From 916 Million Shares to 280 Million

As of June 30, 2025, Berkshire’s Apple holdings had dropped 69%, from about 916 million shares in September 2023 to 280 million shares today. Even after the cuts, Apple remains Berkshire’s single largest position.

If Buffett had held on, Berkshire’s Apple stake would now be worth $241 billion. Instead, it sits at about $74 billion—a paper "loss" of $167 billion compared to the what-if scenario.

According to Barron’s, Berkshire sold at an average price of $185 per share, booking $96 billion in pre-tax profits. The catch? Roughly $20 billion went straight to Uncle Sam in income taxes.

Buffett's Reason: Beat the Taxman

At last year’s shareholder meeting, Buffett explained his thinking. With the U.S. fiscal deficit ballooning, he sees a high probability that capital gains tax rates will rise. During his career, he’s seen them as high as 52%; until recently, they were 35%.
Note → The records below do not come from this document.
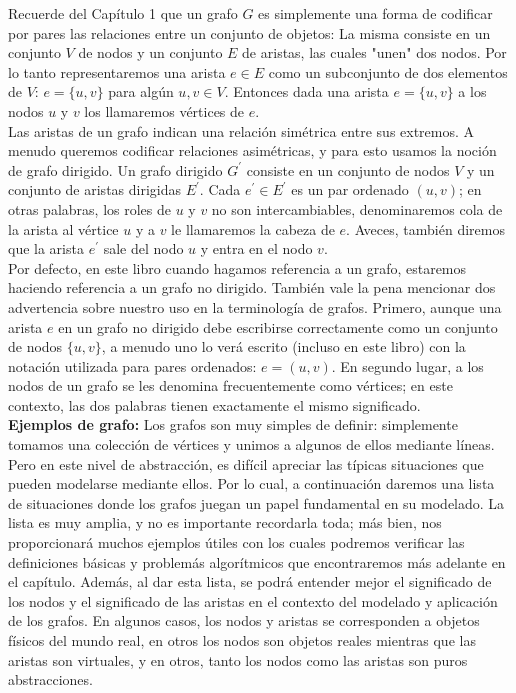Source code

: \documentclass[a4paper]{article}
\begin{document}
Recuerde del Capítulo 1 que un grafo $G$ es simplemente una forma de codificar por pares las
relaciones entre un conjunto de objetos: La misma consiste en un conjunto $V$ de nodos
y un conjunto $E$ de aristas, las cuales "unen" dos nodos. Por lo tanto
representaremos una arista $e \in E$ como un subconjunto de dos elementos de $V$: $e = \{u, v\}$ para algún $u, v \in V$.  Entonces dada una arista  $e = \{u, v\}$ a los nodos $u$ y $v$ los llamaremos vértices de $e$.\\

Las aristas de un grafo indican una relación simétrica entre sus extremos.
A menudo queremos codificar relaciones asimétricas, y para esto usamos la
noción de grafo dirigido. Un grafo dirigido $G^{'}$ consiste en un conjunto
de nodos $V$ y un conjunto de aristas dirigidas $E^{'}$.  Cada $e^{'} \in E^{'}$ es un par ordenado $(u, v)$; en otras palabras, los roles de $u$ y $v$ no son intercambiables,   denominaremos cola de la arista al vértice $u$ y a $v$ le llamaremos la cabeza de $e$. Aveces, también diremos que la arista $e^{'}$ sale del nodo $u$ y entra en el nodo $v$. \\

Por defecto, en este libro cuando hagamos referencia a un grafo, estaremos haciendo referencia a un grafo no dirigido. También vale la pena mencionar dos advertencia sobre nuestro uso en la terminología de grafos. Primero, aunque una arista $e$ en un grafo no dirigido debe escribirse correctamente como un conjunto de nodos $\{u, v\}$,  a menudo uno lo verá escrito (incluso en este libro) con la notación utilizada para pares ordenados: $e = (u,v)$. En segundo lugar, a los nodos de un grafo se les denomina frecuentemente como vértices; en este contexto, las dos palabras tienen exactamente el mismo significado.  \\

\textbf{Ejemplos de grafo:} Los grafos son muy simples de definir: simplemente tomamos una colección
de vértices y unimos a algunos de ellos mediante líneas. Pero en este nivel de abstracción,
es difícil apreciar las típicas situaciones que pueden modelarse mediante ellos. Por lo cual, a continuación daremos una lista de situaciones donde los grafos juegan un papel fundamental en su modelado. La lista es muy amplia, y no es importante recordarla toda; más bien, nos proporcionará muchos ejemplos útiles con los cuales podremos verificar las definiciones básicas y problemás algorítmicos que encontraremos más adelante en el capítulo. Además, al dar esta lista, se podrá entender mejor el significado de los nodos y el significado de las aristas en
el contexto del modelado y aplicación de los grafos. En algunos casos, los nodos y aristas se corresponden a objetos físicos del mundo real, en otros los nodos son objetos reales
mientras que las aristas son virtuales, y en otros, tanto los nodos como las aristas son puros
abstracciones. \\
\end{document}
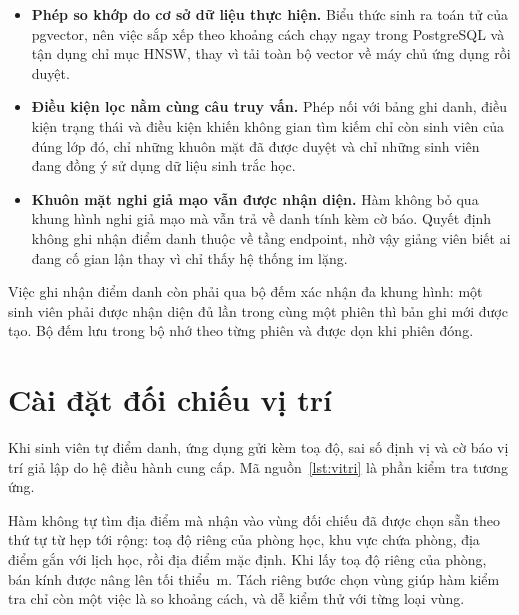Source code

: \begin{itemize}[leftmargin=1.6em, itemsep=3pt]
  \item \textbf{Phép so khớp do cơ sở dữ liệu thực hiện.} Biểu thức
         sinh ra toán tử của pgvector, nên việc sắp
        xếp theo khoảng cách chạy ngay trong PostgreSQL và tận dụng chỉ mục
        HNSW, thay vì tải toàn bộ vector về máy chủ ứng dụng rồi duyệt.
  \item \textbf{Điều kiện lọc nằm cùng câu truy vấn.} Phép nối với bảng ghi
        danh, điều kiện trạng thái  và điều kiện
         khiến không gian tìm kiếm chỉ còn sinh viên của
        đúng lớp đó, chỉ những khuôn mặt đã được duyệt và chỉ những sinh viên
        đang đồng ý sử dụng dữ liệu sinh trắc học.
  \item \textbf{Khuôn mặt nghi giả mạo vẫn được nhận diện.} Hàm không bỏ qua
        khung hình nghi giả mạo mà vẫn trả về danh tính kèm cờ báo. Quyết
        định không ghi nhận điểm danh thuộc về tầng endpoint, nhờ vậy giảng
        viên biết ai đang cố gian lận thay vì chỉ thấy hệ thống im lặng.
\end{itemize}

Việc ghi nhận điểm danh còn phải qua bộ đếm xác nhận đa khung hình: một sinh
viên phải được nhận diện đủ \FsoKhungXacNhan{} lần trong cùng một phiên thì
bản ghi mới được tạo. Bộ đếm lưu trong bộ nhớ theo từng phiên và được dọn khi
phiên đóng.

\section{Cài đặt đối chiếu vị trí}

Khi sinh viên tự điểm danh, ứng dụng gửi kèm toạ độ, sai số định vị và cờ báo
vị trí giả lập do hệ điều hành cung cấp. Mã nguồn~\ref{lst:vitri} là phần
kiểm tra tương ứng.



Hàm không tự tìm địa điểm mà nhận vào vùng đối chiếu  đã được
chọn sẵn theo thứ tự từ hẹp tới rộng: toạ độ riêng của phòng học, khu vực
chứa phòng, địa điểm gắn với lịch học, rồi địa điểm mặc định. Khi lấy toạ độ
riêng của phòng, bán kính được nâng lên tối thiểu \FbanKinhPhong\,m. Tách
riêng bước chọn vùng giúp hàm kiểm tra chỉ còn một việc là so khoảng cách,
và dễ kiểm thử với từng loại vùng.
By selling some Apple stock at today’s 21% rate, Buffett argued, Berkshire shareholders are better off than if they faced higher taxes down the road. "We don’t mind paying federal income taxes," Buffett said, "but shareholders might appreciate locking in gains at a lower rate."

In other words, Buffett wasn’t souring on Apple—he was playing defense against Washington.

Still Apple's Biggest Fan

Despite the sales, Buffett has been clear: Apple is still Berkshire’s long-term anchor, even more important than old favorites like American Express (AXP) and Coca-Cola (KO). He’s repeatedly praised Apple’s brand loyalty, sticky ecosystem, and cash flow machine.

So while the headlines scream "Buffett loses $50 billion," the reality is more nuanced. He banked nearly $100 billion in gains, paid his taxes, and still holds a massive Apple position.

The Bottom Line

Buffett's Apple trim is a reminder that even legends have to weigh tax strategy against market upside. Sure, Berkshire left billions on the table, but Buffett’s move wasn’t about timing the market—it was about protecting shareholders from a future tax squeeze.

And if history is any guide, Buffett’s patience with Apple will still pay off. After all, missing out on $50 billion in "what-ifs" doesn’t sting quite as much when you’re still sitting on $74 billion worth of iPhones, Macs, and AirPods.